皇上沉默了很久。“林逸风,你这个人,说话总是带刺。”
“臣知罪。”
“起来吧。”皇上挥了挥手,“弹劾的事,朕不追究了。但朕有一个条件。”
“皇上请说。”
“你的买卖,不能只在大梁朝做。要去高丽做,去西域做,去吐蕃做,去海外做。让大梁朝的茶叶、丝绸、瓷器、药材,卖到全世界。让全世界的金银、珠宝、香料、药材,流到大梁朝来。这才是万国来朝。”
林逸风的心跳加了。出海,这是他想了很久但没敢提的事。皇上主动提出来了,机会来了。
“皇上,臣愿意一试。”
林逸风从皇宫出来,老李迎上来。“林哥,皇上怎么说?”
“皇上让我出海做买卖。”
老李倒吸一口凉气。“出海?那可不是闹着玩的。海上风浪大,海盗多,一不小心就船毁人亡。”
“怕什么?”林逸风笑了,“我们有平安物流,有平安保险,有情报网络。别人做不了的,我们能做。”

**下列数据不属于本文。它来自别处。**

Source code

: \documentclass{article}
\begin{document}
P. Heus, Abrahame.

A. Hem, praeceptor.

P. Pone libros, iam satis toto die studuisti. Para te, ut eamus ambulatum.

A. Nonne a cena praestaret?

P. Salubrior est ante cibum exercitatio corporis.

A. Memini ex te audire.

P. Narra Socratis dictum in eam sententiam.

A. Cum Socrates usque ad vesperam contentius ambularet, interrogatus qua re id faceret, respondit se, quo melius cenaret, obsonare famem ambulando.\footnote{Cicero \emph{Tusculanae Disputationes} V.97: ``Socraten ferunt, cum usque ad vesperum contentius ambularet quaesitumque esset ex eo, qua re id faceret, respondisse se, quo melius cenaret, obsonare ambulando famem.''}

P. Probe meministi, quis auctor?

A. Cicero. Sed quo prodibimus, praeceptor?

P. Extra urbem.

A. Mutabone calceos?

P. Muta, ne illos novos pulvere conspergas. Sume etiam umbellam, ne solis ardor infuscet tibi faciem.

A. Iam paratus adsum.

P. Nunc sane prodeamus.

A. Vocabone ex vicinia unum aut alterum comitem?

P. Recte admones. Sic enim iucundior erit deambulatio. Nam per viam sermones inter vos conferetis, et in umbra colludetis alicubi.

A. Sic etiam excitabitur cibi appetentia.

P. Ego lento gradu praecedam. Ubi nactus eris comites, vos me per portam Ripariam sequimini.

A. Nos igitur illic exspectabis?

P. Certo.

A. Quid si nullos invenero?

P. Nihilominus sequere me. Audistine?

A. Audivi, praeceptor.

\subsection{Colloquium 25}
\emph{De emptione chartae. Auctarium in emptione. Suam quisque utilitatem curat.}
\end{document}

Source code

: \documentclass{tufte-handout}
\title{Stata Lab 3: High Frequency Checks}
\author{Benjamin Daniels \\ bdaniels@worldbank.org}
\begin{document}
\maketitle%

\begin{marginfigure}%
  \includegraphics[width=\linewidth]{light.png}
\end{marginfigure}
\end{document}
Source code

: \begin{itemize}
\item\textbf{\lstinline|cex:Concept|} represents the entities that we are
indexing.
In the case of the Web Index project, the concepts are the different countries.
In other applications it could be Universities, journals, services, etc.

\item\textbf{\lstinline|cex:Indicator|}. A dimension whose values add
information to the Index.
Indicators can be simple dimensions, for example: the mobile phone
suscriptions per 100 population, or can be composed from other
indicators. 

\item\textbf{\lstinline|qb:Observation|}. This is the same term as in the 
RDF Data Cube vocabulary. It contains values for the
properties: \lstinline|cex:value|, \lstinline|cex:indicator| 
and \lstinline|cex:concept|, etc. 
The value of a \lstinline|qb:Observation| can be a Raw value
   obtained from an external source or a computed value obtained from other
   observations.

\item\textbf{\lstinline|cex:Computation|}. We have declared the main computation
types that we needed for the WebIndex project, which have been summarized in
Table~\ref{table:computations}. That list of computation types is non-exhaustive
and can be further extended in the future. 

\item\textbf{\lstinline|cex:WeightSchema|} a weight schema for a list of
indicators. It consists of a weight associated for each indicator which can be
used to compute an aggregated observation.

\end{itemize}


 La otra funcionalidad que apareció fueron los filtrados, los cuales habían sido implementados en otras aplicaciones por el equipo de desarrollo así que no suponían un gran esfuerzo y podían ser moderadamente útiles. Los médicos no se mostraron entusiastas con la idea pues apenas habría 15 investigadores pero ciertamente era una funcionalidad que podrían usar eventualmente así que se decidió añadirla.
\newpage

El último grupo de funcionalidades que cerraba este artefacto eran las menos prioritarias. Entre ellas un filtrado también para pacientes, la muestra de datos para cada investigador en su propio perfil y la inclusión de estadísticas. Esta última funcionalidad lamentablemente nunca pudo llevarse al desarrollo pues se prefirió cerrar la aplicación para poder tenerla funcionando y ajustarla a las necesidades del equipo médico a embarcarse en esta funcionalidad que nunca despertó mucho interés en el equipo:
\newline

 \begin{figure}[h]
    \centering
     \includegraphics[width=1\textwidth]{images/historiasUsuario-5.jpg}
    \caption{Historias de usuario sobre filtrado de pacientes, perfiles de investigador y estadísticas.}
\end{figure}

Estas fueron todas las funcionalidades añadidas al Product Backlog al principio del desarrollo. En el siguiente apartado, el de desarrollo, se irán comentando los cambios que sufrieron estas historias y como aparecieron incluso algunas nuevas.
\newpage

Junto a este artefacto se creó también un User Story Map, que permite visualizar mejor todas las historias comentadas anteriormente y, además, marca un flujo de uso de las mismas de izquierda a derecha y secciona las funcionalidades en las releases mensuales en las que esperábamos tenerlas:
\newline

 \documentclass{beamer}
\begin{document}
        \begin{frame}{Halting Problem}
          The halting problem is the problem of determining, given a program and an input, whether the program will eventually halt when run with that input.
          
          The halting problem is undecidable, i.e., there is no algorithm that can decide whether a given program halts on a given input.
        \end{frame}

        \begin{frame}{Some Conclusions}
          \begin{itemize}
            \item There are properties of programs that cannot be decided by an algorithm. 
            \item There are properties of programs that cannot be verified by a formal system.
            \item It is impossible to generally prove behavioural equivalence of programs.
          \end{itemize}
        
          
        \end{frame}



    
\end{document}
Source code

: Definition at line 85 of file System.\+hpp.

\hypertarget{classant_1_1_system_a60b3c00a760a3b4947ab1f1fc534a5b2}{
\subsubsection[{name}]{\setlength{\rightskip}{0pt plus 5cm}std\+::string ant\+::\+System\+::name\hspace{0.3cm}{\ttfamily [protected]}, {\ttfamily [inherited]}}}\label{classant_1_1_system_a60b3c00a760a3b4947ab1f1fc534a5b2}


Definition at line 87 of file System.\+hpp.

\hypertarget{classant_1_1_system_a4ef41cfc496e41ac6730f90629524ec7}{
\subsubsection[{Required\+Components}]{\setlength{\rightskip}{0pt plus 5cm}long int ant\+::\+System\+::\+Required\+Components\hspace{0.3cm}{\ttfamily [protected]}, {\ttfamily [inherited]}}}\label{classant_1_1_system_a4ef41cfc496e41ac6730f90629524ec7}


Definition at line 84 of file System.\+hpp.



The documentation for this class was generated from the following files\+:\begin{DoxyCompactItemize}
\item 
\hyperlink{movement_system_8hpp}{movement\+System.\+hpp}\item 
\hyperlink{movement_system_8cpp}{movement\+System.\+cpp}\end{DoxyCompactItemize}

林逸风在泉州港买下了一片地,建起了码头、仓库、船厂。他从广州、福州、明州请来了最好的造船工匠,开始造大海船。大海船长十丈,宽三丈,高三层,能装几千石货物。船底涂了桐油和石灰,防海水腐蚀。船帆用上好的麻布,结实耐用。船舵用铁木,坚硬无比。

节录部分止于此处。